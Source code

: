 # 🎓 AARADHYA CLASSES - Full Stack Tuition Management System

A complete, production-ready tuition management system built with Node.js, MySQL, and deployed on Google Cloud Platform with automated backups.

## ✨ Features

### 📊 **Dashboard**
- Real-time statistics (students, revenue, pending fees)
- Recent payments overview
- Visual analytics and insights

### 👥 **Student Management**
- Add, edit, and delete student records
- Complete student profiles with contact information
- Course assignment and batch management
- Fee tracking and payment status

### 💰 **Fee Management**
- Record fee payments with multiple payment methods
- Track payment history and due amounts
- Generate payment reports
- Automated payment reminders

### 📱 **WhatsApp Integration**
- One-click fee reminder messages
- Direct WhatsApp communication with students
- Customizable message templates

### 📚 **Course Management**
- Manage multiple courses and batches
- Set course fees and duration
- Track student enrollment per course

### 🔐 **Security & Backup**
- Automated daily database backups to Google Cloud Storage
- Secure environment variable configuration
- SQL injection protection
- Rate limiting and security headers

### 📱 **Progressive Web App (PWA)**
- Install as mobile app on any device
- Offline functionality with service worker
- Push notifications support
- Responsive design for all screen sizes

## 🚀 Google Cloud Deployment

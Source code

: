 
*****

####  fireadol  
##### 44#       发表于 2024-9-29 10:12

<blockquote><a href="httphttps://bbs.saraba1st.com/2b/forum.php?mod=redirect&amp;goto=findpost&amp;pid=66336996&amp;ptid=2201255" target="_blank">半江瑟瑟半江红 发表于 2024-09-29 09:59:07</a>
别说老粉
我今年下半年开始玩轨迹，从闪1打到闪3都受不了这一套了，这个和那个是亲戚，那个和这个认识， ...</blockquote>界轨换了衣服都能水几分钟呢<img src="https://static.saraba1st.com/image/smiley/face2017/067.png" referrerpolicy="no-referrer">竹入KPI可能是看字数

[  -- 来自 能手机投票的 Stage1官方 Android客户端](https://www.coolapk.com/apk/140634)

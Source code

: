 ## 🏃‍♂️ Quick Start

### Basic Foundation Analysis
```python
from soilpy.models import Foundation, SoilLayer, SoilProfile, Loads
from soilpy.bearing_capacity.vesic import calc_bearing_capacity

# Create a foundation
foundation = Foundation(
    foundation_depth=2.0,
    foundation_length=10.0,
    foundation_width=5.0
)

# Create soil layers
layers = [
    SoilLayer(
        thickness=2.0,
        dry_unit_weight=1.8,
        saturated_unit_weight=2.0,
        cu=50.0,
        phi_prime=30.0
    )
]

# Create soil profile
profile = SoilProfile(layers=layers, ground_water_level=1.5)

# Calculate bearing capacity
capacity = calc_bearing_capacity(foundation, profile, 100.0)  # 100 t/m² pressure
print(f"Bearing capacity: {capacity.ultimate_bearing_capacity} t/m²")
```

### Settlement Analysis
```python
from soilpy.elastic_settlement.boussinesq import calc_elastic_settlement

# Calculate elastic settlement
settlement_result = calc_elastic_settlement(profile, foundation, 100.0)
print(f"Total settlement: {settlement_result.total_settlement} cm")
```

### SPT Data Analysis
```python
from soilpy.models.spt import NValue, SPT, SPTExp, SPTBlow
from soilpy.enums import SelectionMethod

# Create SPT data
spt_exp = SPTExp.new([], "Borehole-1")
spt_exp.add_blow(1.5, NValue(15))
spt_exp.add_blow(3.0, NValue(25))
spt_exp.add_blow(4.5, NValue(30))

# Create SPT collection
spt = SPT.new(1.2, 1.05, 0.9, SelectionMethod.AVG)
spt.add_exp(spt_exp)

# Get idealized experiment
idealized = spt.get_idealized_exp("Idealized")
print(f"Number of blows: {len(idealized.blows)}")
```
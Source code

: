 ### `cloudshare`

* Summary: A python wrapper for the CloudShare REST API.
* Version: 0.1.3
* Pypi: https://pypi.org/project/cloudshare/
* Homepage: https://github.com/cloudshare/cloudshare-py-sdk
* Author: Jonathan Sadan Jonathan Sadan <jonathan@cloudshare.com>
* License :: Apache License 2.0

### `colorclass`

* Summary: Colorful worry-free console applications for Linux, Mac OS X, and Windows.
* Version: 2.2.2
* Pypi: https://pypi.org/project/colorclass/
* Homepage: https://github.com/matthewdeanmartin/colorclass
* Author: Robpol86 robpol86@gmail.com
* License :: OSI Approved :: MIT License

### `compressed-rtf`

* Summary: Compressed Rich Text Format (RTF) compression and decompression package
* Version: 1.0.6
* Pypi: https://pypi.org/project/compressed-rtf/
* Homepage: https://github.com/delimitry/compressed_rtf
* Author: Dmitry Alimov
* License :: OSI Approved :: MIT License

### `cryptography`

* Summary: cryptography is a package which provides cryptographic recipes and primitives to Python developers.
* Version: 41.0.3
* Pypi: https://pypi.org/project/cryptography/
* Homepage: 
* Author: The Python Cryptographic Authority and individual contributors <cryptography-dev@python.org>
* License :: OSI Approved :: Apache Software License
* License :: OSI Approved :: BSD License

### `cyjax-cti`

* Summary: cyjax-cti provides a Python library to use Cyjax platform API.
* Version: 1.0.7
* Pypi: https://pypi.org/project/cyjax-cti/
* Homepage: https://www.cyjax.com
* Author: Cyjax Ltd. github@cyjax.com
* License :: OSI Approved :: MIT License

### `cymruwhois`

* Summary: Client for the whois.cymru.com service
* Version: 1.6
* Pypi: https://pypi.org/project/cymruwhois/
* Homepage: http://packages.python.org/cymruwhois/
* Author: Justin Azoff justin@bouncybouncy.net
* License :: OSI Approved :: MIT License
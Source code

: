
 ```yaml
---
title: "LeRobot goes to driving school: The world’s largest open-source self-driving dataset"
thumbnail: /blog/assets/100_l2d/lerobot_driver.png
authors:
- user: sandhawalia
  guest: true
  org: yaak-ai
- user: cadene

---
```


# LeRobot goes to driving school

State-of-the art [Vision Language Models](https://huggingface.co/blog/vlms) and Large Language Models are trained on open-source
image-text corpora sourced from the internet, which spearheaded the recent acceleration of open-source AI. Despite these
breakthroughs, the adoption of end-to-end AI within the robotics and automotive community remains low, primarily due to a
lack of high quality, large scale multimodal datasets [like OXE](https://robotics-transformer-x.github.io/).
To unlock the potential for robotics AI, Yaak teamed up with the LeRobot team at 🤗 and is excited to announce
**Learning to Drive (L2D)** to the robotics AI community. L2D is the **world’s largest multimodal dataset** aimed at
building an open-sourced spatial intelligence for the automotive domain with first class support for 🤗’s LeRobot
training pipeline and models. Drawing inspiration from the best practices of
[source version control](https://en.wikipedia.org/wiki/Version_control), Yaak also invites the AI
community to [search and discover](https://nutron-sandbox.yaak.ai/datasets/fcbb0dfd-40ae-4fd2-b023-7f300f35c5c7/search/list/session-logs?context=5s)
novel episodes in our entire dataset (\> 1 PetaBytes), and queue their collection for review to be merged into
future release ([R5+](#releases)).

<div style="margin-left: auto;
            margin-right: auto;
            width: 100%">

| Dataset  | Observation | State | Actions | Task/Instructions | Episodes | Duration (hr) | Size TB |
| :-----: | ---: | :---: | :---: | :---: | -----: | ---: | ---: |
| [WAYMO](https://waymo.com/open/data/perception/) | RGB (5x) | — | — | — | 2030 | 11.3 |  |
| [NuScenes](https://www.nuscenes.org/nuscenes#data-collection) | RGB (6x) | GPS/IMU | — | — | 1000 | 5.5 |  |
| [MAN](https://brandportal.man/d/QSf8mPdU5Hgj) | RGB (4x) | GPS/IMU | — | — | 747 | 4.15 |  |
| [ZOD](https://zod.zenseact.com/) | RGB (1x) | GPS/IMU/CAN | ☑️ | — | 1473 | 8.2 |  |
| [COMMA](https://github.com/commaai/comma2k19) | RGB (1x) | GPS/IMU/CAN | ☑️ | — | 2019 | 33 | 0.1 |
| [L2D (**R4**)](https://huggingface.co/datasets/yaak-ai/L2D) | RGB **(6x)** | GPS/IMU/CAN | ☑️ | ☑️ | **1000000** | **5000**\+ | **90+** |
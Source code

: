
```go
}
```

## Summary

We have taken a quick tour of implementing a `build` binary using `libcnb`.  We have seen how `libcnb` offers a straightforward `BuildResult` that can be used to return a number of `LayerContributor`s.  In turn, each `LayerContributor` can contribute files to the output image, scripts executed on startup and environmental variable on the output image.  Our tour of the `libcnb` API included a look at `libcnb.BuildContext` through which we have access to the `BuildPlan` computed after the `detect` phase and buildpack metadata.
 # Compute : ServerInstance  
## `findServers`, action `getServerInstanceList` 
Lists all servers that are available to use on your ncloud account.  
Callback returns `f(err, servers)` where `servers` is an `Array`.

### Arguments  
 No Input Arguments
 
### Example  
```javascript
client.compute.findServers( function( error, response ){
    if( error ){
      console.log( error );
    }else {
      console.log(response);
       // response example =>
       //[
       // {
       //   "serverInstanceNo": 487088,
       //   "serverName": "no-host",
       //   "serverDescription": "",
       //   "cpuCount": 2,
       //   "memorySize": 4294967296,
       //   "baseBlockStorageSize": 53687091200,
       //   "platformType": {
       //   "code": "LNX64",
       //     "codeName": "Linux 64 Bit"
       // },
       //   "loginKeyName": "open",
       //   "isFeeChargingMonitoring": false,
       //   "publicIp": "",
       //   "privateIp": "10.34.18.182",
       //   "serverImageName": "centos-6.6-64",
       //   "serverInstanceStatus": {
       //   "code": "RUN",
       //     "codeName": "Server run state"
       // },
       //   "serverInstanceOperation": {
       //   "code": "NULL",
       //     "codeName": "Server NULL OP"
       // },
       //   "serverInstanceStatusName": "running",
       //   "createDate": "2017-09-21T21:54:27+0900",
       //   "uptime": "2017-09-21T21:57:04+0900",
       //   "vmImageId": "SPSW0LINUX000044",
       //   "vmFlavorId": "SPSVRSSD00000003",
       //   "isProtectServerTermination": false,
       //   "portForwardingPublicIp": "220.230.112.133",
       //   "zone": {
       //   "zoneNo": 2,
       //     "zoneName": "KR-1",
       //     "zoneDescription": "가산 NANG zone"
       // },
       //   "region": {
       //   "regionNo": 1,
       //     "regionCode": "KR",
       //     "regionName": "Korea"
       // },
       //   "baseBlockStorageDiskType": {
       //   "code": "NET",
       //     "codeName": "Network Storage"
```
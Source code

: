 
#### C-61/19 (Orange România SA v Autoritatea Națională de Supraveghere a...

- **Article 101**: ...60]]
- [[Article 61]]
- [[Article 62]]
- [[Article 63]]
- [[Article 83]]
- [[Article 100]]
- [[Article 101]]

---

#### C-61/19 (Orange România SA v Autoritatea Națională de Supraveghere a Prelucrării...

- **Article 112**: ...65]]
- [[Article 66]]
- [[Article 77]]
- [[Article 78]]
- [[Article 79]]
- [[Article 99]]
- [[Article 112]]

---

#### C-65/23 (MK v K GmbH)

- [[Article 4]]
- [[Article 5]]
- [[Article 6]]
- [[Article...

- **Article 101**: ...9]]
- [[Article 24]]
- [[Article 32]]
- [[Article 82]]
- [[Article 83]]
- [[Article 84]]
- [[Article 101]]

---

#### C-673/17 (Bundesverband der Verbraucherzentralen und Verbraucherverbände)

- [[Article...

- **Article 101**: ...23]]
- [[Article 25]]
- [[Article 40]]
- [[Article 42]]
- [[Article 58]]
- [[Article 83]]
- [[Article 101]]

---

——

(What needs to be done)
Taking the line with "- [[Article 100]]" as the first, copy every line through the end of the entries above exactly, with no others.

(Reply to the task)
- [[Article 100]]
- [[Article 101]]

---

#### C-61/19 (Orange România SA v Autoritatea Națională de Supraveghere a Prelucrării...

- **Article 112**: ...65]]
- [[Article 66]]
- [[Article 77]]
- [[Article 78]]
- [[Article 79]]
- [[Article 99]]
- [[Article 112]]

---

#### C-65/23 (MK v K GmbH)

- [[Article 4]]
- [[Article 5]]
- [[Article 6]]
- [[Article...

- **Article 101**: ...9]]
- [[Article 24]]
- [[Article 32]]
- [[Article 82]]
- [[Article 83]]
- [[Article 84]]
- [[Article 101]]

---

#### C-673/17 (Bundesverband der Verbraucherzentralen und Verbraucherverbände)

- [[Article...

- **Article 101**: ...23]]
- [[Article 25]]
- [[Article 40]]
- [[Article 42]]
- [[Article 58]]
- [[Article 83]]
- [[Article 101]]

---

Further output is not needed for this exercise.